Sure,I’m open to new ideas.
The instant an adolescent girl sees a Dallas Cowboy cheerleader do a high kick,she immediately realizes she’s not supposed to be sporting a woodchuck down there.
We take our cues from those who we think are getting some! XD

Seaofclouds's avatar

I’d say there’s a little bit of yes, but just based on discovery of the things, as @augustlan mentioned. I have seen things and though “damn that looks like fun, I wanna try it”. There have been other things that I’ve thought of on my own that I’ve never seen or even seen things like them, so for those things, the media hasn’t had an influence.

Cruiser's avatar

My dad taught me how to use a hammer and a saw, my mom taught me how to cook and sew….neither taught me how to please a woman. AA’s and DVD’s are my modern day mentor! ;)

ANef_is_Enuf's avatar

@lucillelucillelucille lol!
@Seaofclouds do you think that is always the case? Just sparking new ideas? Or do you think that people who watch habitually are more heavily influenced, like @zenvelo suggested?

Seaofclouds's avatar

@TheOnlyNeffie I don’t think it’s always the case. It really depends on the individual. Some people are more easily influenced by their surroundings than other. Also, young boys and girls who don’t have actual experience with sex, watching porn probably do develop a sort of feeling/idea that what they are seeing is suppose to feel good to them. I imagine it could cause a whole lot of frustration and aggravation when they start experiencing things and it’s not what they thought it would be. I personally didn’t start watching porn of any kind until I was in my 20s, and by then I already had a good idea of what I did and didn’t like. So experience before/after viewing certain things would definitely play a role in how influential what we are seeing is.

Axemusica's avatar

I think @Cruiser makes a very valid point. Who’s there to show us what’s in the bedroom and what do we like? Good call.

ANef_is_Enuf's avatar

@Axemusica people have been having sex for long before porn. I’m not saying that being influenced or inspired by pornography is bad. I’m just curious to hear other people weigh in on how much or how little they feel it has influenced some of their personal preferences.

LuckyGuy's avatar

I’m influenced by seeing the size of the equipment! Where did these guys come from? Did they regularly get stuck in vacuum cleaners when they were young?
If I was young and didn’t know better I’d feel inadequate.

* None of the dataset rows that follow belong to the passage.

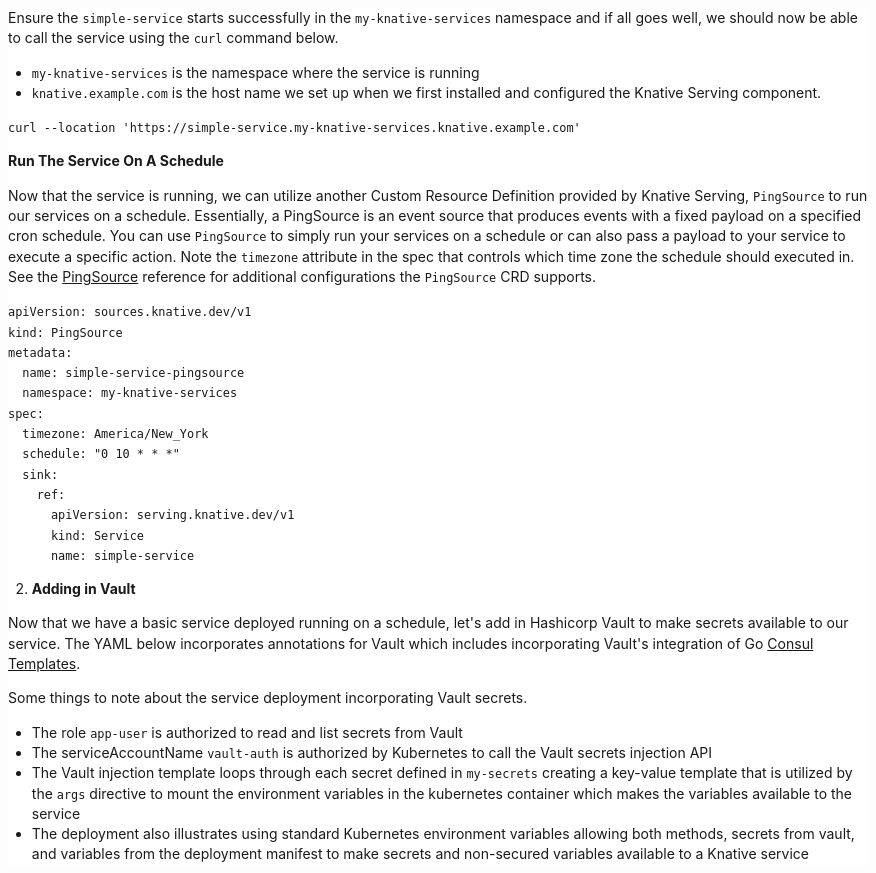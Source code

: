 Ensure the `simple-service` starts successfully in the `my-knative-services` namespace and if all goes well, we should now be able to call the service using the `curl` command below.

  * `my-knative-services` is the namespace where the service is running
  * `knative.example.com` is the host name we set up when we first installed and configured the Knative Serving component.

```
curl --location 'https://simple-service.my-knative-services.knative.example.com'
```

**Run The Service On A Schedule**

Now that the service is running, we can utilize another Custom Resource Definition provided by Knative Serving, `PingSource` to run our services on a schedule.  Essentially, a PingSource is an event source that produces events with a fixed payload on a specified cron schedule.  You can use `PingSource` to simply run your services on a schedule or can also pass a payload to your service to execute a specific action.  Note the `timezone` attribute in the spec that controls which time zone the schedule should executed in.  See the [PingSource](https://knative.dev/docs/eventing/sources/ping-source/reference/#pingsource) reference for additional configurations the `PingSource` CRD supports.

```
apiVersion: sources.knative.dev/v1
kind: PingSource
metadata:
  name: simple-service-pingsource
  namespace: my-knative-services
spec:
  timezone: America/New_York
  schedule: "0 10 * * *"
  sink:
    ref:
      apiVersion: serving.knative.dev/v1
      kind: Service
      name: simple-service
```

2. **Adding in Vault**

Now that we have a basic service deployed running on a schedule, let's add in Hashicorp Vault to make secrets available to our service.  The YAML below incorporates annotations for Vault which includes incorporating Vault's integration of Go [Consul Templates](https://developer.hashicorp.com/vault/docs/agent-and-proxy/agent/template).

Some things to note about the service deployment incorporating Vault secrets.

  * The role `app-user` is authorized to read and list secrets from Vault
  * The serviceAccountName `vault-auth` is authorized by Kubernetes to call the Vault secrets injection API
  * The Vault injection template loops through each secret defined in `my-secrets` creating a key-value template that is utilized by the `args` directive to mount the environment variables in the kubernetes container which makes the variables available to the service
  * The deployment also illustrates using standard Kubernetes environment variables allowing both methods, secrets from vault, and variables from the deployment manifest to make secrets and non-secured variables available to a Knative service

I also wonder about the women in those videos. I’ve never seen one in real life. I guess fair is fair.

6rant6's avatar

Most of what interests me – I mean of a non-vanilla variety – I picked up from my partners. Seeing the videos is just like watching a YouTube video on Farmville __after__ you’ve started playing Farmville. It doesn’t get you to play the game so much as it shows you how to play it well.

sleepdoc's avatar

While I think what I have seen sometimes leads me to wonder how they came on that idea or what it is about that one would like, I can’t say it has often led me to try much of it out.